## Records to process:
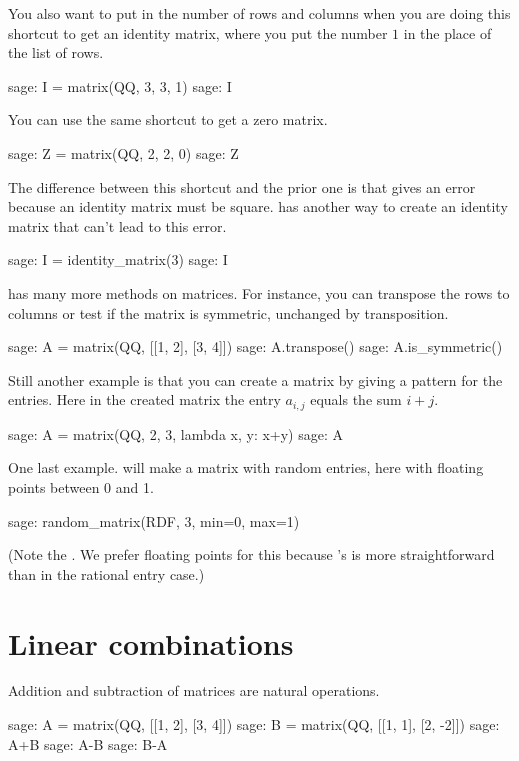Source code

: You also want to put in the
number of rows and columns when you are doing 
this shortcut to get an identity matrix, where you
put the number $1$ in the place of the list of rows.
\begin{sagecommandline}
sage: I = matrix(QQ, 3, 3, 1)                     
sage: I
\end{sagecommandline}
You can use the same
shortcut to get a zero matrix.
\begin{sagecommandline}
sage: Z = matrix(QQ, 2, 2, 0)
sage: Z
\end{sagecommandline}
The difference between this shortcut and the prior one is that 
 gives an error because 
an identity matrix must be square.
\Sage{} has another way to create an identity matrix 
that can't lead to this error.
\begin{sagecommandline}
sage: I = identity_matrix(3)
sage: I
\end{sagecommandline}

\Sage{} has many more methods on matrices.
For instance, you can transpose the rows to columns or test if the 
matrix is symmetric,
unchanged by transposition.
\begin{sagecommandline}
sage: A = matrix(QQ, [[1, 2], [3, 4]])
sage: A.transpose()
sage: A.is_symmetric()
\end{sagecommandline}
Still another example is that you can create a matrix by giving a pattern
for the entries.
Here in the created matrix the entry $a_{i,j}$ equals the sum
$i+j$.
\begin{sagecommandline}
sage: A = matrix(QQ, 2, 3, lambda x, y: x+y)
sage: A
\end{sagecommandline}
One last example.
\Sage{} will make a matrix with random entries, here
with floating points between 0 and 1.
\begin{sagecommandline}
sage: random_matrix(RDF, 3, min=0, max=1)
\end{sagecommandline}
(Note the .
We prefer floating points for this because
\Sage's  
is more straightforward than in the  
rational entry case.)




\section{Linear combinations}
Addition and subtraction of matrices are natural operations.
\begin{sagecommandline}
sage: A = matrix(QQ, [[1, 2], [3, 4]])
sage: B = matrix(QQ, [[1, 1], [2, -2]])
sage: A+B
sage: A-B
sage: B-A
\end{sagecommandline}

## Action item:
The answer must be a single number: how many lines in the records above contain the word "rows".

## Answer for the task:
3